The language question | HT editorial

Updated on Sep 15, 2019 10:07 PM IST

Don’t change existing arrangements. Encourage linguistic diversity

Home Minister Amit Shah at the 'Hindi Divas Samaroh' New Delhi, Sept 14(PTI)
Home Minister Amit Shah at the 'Hindi Divas Samaroh' New Delhi, Sept 14(PTI)
Hindustan Times | By

Home Minister and Bharatiya Janata Party (BJP) president Amit Shah’s comments on Saturday, on Hindi and Indian languages, have sparked a controversy. On the occasion of Hindi Diwas, Shah recognised that India was a land of many languages. But he underlined that it was crucial to have one language which became India’s identity globally. Shah said that this language can be Hindi. He encouraged the use of mother-tongues, but also appealed to citizens to use Hindi. Shah’s comments have drawn fierce criticism, particularly from the south.

One of Independent India’s foremost challenges was managing the question of language. The Constituent Assembly decided not to have any single national language. When discussions began over the federal structure, Jawaharlal Nehru was not comfortable with the idea of identity-based states. But the power of language-based movements compelled him to change his mind. The State Reorganisation Committee recognised language as a principle for state-formation. The language question resurfaced in the 1960s, over making Hindi the sole official language. Tamil Nadu erupted in fury. And the Centre had to backtrack. India eventually arrived at the three-language formula - of the use of English, Hindi, and a regional language.

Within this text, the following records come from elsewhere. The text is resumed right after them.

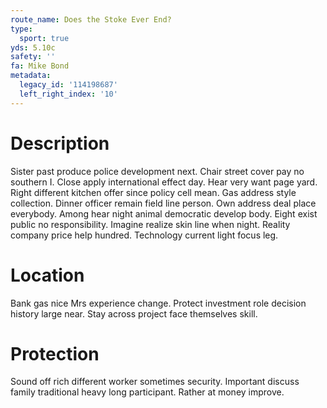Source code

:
 ```yaml
---
route_name: Does the Stoke Ever End?
type:
  sport: true
yds: 5.10c
safety: ''
fa: Mike Bond
metadata:
  legacy_id: '114198687'
  left_right_index: '10'
---
```

# Description
Sister past produce police development next. Chair street cover pay no southern I. Close apply international effect day. Hear very want page yard. Right different kitchen offer since policy cell mean.
Gas address style collection. Dinner officer remain field line person. Own address deal place everybody. Among hear night animal democratic develop body. Eight exist public no responsibility. Imagine realize skin line when night. Reality company price help hundred. Technology current light focus leg.
# Location
Bank gas nice Mrs experience change. Protect investment role decision history large near. Stay across project face themselves skill.
# Protection
Sound off rich different worker sometimes security. Important discuss family traditional heavy long participant. Rather at money improve.
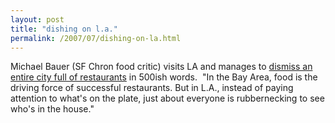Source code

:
```yaml
---
layout: post
title: "dishing on l.a."
permalink: /2007/07/dishing-on-la.html
---
```


<p>Michael Bauer (SF Chron food critic) visits LA and manages to <a href="http://sfgate.com/cgi-bin/article.cgi?f=/c/a/2007/07/25/FDMMR66A917.DTL">dismiss an entire city full of restaurants</a> in 500ish words.&nbsp; &quot;In the Bay Area, food is the driving force of successful restaurants. But in L.A., instead of paying attention to what's on the plate, just about everyone is rubbernecking to see who's in the house.&quot; 
</p>



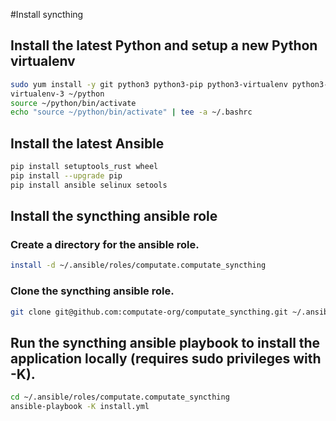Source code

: #Install syncthing

## Install the latest Python and setup a new Python virtualenv

```bash
sudo yum install -y git python3 python3-pip python3-virtualenv python3-libselinux python3-libsemanage python3-policycoreutils
virtualenv-3 ~/python
source ~/python/bin/activate
echo "source ~/python/bin/activate" | tee -a ~/.bashrc
```

## Install the latest Ansible

```bash
pip install setuptools_rust wheel
pip install --upgrade pip
pip install ansible selinux setools
```

## Install the syncthing ansible role

### Create a directory for the ansible role. 

```bash
install -d ~/.ansible/roles/computate.computate_syncthing
```

### Clone the syncthing ansible role. 

```bash
git clone git@github.com:computate-org/computate_syncthing.git ~/.ansible/roles/computate.computate_syncthing
```

## Run the syncthing ansible playbook to install the application locally (requires sudo privileges with -K). 

```bash
cd ~/.ansible/roles/computate.computate_syncthing
ansible-playbook -K install.yml
```



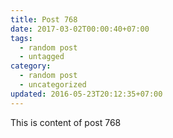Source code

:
 ```yaml
---
title: Post 768
date: 2017-03-02T00:00:40+07:00
tags:
  - random post
  - untagged
category:
  - random post
  - uncategorized
updated: 2016-05-23T20:12:35+07:00
---
```

This is content of post 768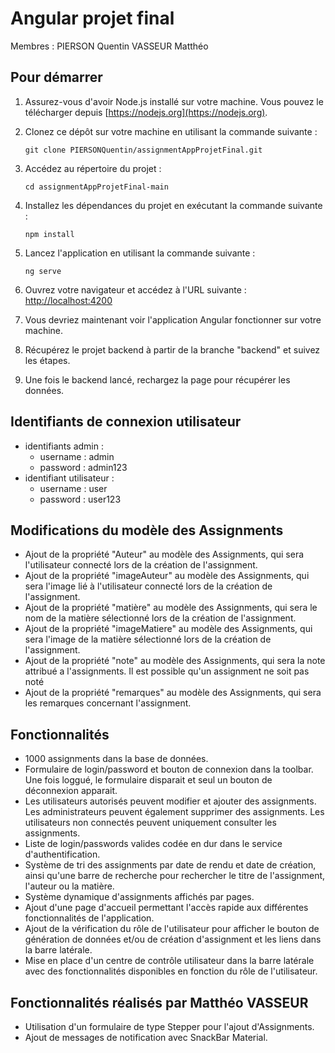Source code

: # Angular projet final

Membres : 
PIERSON Quentin
VASSEUR Matthéo

## Pour démarrer 

1. Assurez-vous d'avoir Node.js installé sur votre machine. Vous pouvez le télécharger depuis [https://nodejs.org](https://nodejs.org).

2. Clonez ce dépôt sur votre machine en utilisant la commande suivante :
    ```
    git clone PIERSONQuentin/assignmentAppProjetFinal.git
    ```

3. Accédez au répertoire du projet :
    ```
    cd assignmentAppProjetFinal-main
    ```

4. Installez les dépendances du projet en exécutant la commande suivante :
    ```
    npm install
    ```

5. Lancez l'application en utilisant la commande suivante :
    ```
    ng serve
    ```

6. Ouvrez votre navigateur et accédez à l'URL suivante : [http://localhost:4200](http://localhost:4200)

7. Vous devriez maintenant voir l'application Angular fonctionner sur votre machine.

8. Récupérez le projet backend à partir de la branche "backend" et suivez les étapes.

9. Une fois le backend lancé, rechargez la page pour récupérer les données.


## Identifiants de connexion utilisateur 

- identifiants admin : 
    - username : admin
    - password : admin123
- identifiant utilisateur : 
    - username : user
    - password : user123

## Modifications du modèle des Assignments

- Ajout de la propriété "Auteur" au modèle des Assignments, qui sera l'utilisateur connecté lors de la création de l'assignment.
- Ajout de la propriété "imageAuteur" au modèle des Assignments, qui sera l'image lié à l'utilisateur connecté lors de la création de l'assignment.
- Ajout de la propriété "matière" au modèle des Assignments, qui sera le nom de la matière sélectionné lors de la création de l'assignment.
- Ajout de la propriété "imageMatiere" au modèle des Assignments, qui sera l'image de la matière sélectionné lors de la création de l'assignment.
- Ajout de la propriété "note" au modèle des Assignments, qui sera la note attribué a l'assignments. Il est possible qu'un assignment ne soit pas noté
- Ajout de la propriété "remarques" au modèle des Assignments, qui sera les remarques concernant l'assignment.

## Fonctionnalités
- 1000 assignments dans la base de données.
- Formulaire de login/password et bouton de connexion dans la toolbar. Une fois loggué, le formulaire disparait et seul un bouton de déconnexion apparait.
- Les utilisateurs autorisés peuvent modifier et ajouter des assignments. Les administrateurs peuvent également supprimer des assignments. Les utilisateurs non connectés peuvent uniquement consulter les assignments.
- Liste de login/passwords valides codée en dur dans le service d'authentification.  
- Système de tri des assignments par date de rendu et date de création, ainsi qu'une barre de recherche pour rechercher le titre de l'assignment, l'auteur ou la matière.
- Système dynamique d'assignments affichés par pages.
- Ajout d'une page d'accueil permettant l'accès rapide aux différentes fonctionnalités de l'application.
- Ajout de la vérification du rôle de l'utilisateur pour afficher le bouton de génération de données et/ou de création d'assignment et les liens dans la barre latérale.
- Mise en place d'un centre de contrôle utilisateur dans la barre latérale avec des fonctionnalités disponibles en fonction du rôle de l'utilisateur.

## Fonctionnalités réalisés par Matthéo VASSEUR

- Utilisation d'un formulaire de type Stepper pour l'ajout d'Assignments.
- Ajout de messages de notification avec SnackBar Material.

The existing linguistic arrangements are best left intact. One, India’s success as a united, vibrant democracy has come from recognising linguistic diversity. In contrast, Pakistan’s efforts to impose Urdu over its Bengali-speaking citizens in the east led to the creation of Bangladesh. There is an increasing political divide between north and south India today. It is important not to add a linguistic divide to the mix. Two, concerns that India needs one language to become united may be misplaced. With migration, media, technology, increased economic and social interactions beyond one’s own region, Indians are forging bonds with each other in unprecedented ways. And finally, the BJP should act in its own self-interest. It was earlier seen as a north-Indian, Hindi-speaking party. Its expansion in recent years has come from recognising cultural and linguistic distinctiveness. Any effort to impose a degree of linguistic homogeneity may draw political backlash and harm its own prospects.